What they don't say, but as this original post did below, is that the only way for a union member to 'opt-out' is to resign membership in the union. A member cannot opt-out.

Furthermore, if this proposition is "unecessary", then why will the public employee unions pay the tens and probably hundreds of million dollars on their "No on 75" campaign?

This third installment in my series of discussions about the California Special Election next month discusses , which, if passed, would require public employee unions to receive annual written permission from each member to use union dues for political purposes.

The public employee unions (police, fire, nurses, and teachers, primarily) are absolutely livid about this proposition because it's passage would mean that these unions would not be able to compel their members to contribute money to spend on the political campaigns that the union leadership supports.

Currently, public employees are not required to join unions, and those who choose not to join must pay a fee to the union for the union's collective bargaining work, though they do not have to pay a fee to the union for political activities.

Members of the union, however, don't have that right, and must pay whatever fee the union leadership decides is appropriate to support whatever political position the leadership chooses. The member who believes in and supports the right to collective bargaining, but is not politically allied with the generally far-left leaning union leadership, MUST support financially the leadership's political positions. The passage of Prop 75 would end that unfair practice and allow loyal members the option to 'opting-out' of political activity. That is the extent of the proposition if passed.

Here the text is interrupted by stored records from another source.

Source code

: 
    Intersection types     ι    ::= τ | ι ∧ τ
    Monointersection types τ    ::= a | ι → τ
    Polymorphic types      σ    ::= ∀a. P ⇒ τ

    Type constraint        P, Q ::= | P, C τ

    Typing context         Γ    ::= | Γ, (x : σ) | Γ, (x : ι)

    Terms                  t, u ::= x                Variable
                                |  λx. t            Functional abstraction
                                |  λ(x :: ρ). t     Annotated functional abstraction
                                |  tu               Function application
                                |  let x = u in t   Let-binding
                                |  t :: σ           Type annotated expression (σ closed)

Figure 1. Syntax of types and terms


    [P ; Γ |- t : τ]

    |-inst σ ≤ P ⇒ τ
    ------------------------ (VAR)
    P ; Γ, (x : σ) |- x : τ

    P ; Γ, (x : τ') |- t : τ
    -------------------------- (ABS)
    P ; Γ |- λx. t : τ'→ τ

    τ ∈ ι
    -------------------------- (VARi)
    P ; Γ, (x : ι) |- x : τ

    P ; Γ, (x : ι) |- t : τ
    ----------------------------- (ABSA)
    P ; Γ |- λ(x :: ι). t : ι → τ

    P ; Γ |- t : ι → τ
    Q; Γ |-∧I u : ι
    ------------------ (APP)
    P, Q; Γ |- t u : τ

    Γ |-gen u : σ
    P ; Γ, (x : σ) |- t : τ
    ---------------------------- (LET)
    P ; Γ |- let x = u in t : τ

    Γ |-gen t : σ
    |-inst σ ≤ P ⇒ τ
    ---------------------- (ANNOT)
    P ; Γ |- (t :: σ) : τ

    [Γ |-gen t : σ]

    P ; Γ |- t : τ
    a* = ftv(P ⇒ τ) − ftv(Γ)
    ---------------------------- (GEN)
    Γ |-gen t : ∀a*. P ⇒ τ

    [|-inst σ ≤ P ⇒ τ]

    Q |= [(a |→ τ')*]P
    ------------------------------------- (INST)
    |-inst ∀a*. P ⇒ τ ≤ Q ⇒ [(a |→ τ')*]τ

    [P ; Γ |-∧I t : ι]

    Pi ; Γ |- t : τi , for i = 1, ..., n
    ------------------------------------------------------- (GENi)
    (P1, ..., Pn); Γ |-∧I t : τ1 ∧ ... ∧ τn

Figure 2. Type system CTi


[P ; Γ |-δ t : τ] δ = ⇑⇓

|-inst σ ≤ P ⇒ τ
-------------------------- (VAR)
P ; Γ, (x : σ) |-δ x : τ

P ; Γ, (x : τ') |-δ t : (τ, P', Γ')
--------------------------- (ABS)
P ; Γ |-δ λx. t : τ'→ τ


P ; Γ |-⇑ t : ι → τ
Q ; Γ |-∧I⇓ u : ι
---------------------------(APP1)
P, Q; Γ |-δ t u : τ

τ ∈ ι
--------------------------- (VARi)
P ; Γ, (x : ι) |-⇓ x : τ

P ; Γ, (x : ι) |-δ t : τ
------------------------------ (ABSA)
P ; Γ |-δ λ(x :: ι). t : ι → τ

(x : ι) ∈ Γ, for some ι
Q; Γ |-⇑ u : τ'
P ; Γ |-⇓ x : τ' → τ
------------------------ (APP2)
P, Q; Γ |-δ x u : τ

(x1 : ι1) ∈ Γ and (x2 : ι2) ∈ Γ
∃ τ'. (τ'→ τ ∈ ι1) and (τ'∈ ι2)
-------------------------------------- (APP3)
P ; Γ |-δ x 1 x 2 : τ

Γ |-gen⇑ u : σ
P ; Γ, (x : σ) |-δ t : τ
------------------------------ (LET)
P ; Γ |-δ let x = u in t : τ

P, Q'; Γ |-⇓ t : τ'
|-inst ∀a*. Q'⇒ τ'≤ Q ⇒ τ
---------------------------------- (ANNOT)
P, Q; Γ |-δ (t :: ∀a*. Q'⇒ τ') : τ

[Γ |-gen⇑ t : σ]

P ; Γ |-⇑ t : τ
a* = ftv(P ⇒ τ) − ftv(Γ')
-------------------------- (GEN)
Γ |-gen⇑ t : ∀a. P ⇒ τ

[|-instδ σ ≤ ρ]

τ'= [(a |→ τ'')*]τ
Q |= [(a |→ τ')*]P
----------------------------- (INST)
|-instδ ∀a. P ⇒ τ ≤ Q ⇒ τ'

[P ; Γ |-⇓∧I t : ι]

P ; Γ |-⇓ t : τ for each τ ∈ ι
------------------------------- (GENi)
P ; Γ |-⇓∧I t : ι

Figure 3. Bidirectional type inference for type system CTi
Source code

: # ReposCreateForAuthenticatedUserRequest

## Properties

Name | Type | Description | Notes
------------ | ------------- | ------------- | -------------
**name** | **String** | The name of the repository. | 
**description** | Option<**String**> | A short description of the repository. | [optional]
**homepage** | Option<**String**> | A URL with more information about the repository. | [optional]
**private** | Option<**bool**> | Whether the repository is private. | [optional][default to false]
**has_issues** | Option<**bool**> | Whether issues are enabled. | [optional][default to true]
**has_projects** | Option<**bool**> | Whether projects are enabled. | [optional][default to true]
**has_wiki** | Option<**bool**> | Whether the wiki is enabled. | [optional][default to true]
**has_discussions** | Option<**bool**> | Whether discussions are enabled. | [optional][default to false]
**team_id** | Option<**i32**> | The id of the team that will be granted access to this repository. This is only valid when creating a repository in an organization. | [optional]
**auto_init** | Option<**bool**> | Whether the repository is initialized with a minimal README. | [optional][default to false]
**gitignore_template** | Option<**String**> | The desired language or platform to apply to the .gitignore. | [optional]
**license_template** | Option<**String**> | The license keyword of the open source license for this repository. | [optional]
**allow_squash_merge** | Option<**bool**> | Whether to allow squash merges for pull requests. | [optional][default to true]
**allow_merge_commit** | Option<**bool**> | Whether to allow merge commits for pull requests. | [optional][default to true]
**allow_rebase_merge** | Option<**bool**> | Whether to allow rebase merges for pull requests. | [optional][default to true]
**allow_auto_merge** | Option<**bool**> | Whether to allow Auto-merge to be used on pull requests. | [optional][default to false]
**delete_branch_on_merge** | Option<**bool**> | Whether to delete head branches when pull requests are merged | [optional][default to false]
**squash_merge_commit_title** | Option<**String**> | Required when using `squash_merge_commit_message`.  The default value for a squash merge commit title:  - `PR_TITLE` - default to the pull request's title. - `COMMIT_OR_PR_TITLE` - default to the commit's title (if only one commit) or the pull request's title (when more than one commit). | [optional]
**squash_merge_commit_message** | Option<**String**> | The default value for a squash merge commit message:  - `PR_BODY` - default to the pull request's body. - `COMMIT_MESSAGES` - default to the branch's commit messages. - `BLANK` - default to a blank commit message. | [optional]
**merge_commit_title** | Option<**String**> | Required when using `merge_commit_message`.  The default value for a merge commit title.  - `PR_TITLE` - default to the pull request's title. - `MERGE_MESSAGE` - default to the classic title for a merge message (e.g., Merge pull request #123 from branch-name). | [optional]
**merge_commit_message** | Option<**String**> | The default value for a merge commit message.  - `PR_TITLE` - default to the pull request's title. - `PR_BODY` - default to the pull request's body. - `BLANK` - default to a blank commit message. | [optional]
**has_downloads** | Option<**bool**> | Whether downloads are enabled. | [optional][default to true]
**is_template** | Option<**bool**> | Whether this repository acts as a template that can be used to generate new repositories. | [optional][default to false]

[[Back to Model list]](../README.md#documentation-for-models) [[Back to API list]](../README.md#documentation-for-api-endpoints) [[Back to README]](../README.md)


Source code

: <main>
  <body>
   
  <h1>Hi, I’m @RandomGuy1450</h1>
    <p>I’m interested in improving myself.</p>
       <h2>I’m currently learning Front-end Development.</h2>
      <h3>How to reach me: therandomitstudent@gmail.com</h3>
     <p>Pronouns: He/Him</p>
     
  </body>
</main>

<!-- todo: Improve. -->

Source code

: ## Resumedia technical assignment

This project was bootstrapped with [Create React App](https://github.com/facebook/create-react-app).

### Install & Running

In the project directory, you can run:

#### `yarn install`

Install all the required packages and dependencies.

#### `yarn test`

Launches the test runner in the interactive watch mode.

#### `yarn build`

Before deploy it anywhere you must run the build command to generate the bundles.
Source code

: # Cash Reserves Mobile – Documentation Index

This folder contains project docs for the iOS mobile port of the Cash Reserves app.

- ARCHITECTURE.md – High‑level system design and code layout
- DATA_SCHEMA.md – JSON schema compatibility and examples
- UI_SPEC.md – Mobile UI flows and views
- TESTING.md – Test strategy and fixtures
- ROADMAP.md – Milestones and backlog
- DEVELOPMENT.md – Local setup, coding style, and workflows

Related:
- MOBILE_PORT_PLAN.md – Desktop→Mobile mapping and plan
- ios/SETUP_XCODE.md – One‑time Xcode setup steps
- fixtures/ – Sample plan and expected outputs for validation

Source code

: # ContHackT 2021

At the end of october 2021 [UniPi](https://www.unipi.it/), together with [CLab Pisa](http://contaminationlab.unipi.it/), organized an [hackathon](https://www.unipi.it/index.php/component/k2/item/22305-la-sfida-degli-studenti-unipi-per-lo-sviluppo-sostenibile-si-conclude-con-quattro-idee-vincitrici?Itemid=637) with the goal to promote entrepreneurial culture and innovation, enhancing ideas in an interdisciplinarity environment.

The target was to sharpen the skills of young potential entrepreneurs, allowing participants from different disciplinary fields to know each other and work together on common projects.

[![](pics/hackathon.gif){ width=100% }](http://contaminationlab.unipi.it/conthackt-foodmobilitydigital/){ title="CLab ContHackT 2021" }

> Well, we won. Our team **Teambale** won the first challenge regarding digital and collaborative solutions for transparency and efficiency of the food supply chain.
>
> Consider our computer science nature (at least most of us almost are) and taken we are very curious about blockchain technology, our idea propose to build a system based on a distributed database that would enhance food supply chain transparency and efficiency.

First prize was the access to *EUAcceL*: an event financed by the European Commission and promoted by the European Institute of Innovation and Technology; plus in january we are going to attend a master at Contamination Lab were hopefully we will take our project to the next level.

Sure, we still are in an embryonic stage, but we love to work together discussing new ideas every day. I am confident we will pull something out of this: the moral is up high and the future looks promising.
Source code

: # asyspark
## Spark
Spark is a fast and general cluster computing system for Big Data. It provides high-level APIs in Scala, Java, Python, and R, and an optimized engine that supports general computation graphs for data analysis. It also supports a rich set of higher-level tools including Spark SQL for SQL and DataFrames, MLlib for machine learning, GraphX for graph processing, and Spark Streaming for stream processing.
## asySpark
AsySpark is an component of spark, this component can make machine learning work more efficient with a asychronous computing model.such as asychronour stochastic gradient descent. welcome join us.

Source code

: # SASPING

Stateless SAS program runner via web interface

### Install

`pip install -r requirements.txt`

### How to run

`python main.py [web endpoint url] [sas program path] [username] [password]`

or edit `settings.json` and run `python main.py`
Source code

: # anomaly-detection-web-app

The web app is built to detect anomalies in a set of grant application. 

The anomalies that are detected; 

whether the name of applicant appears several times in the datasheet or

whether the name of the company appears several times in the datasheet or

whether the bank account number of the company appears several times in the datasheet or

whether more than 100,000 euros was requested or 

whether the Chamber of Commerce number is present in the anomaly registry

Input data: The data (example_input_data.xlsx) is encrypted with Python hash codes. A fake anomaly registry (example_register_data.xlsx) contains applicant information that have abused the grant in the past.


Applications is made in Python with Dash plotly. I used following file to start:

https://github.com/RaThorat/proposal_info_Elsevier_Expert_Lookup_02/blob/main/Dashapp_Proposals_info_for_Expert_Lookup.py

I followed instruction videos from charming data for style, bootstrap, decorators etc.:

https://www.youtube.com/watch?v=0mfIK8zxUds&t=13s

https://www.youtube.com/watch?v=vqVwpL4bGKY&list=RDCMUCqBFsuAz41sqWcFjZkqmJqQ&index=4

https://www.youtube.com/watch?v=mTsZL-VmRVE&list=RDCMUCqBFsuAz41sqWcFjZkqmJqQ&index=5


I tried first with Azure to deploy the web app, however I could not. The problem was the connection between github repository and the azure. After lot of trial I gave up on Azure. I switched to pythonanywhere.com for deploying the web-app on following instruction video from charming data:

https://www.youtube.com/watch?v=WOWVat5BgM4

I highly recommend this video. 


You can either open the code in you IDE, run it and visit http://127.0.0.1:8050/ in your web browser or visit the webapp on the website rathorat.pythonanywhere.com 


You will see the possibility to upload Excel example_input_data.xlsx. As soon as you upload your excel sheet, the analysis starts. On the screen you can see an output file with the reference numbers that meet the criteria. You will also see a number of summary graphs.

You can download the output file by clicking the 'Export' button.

The union leadership views this issue as one of power; specifically theirs. They try to paint the backers of Prop 75 as evil corporations out to destroy the American way of life, when, in fact, this matter is really about freedom and the rights of the individual over that of the union. Many union members support the union in its efforts to help members, but don't necessarily support the political positions of the union leadership. This proposition would simply allow the members themselves——not union leadership——to decide if they wish to finacially support the union's political activities.

One of the is that it unfairly targets unions, and doesn't require corporations to receive shareholder permission prior to contributing to a given political campaign. However, their is a very big difference between unions and corporations in this regard. If you work as a police officer, firefighter, nurse, or teacher in the state of California, you must join the union, or be represented by them as a non-member. There are no other choices.

However, no one is required to buy shares in a corporation. The decision to own or not to own shares in publicly traded corporation is entirely that of the individual. Furthermore, you can still work and provide for yourself and your family while owning, or while not owning shares in a corporation. Your livelihood is not affected in any way by your personal decision to own or not to own corporate stocks.

This issue, despite what the unions are spending millions to convince you of, is simply about choice. Your choice versus theirs. The rights of the individual or of the union. Freedom versus central control.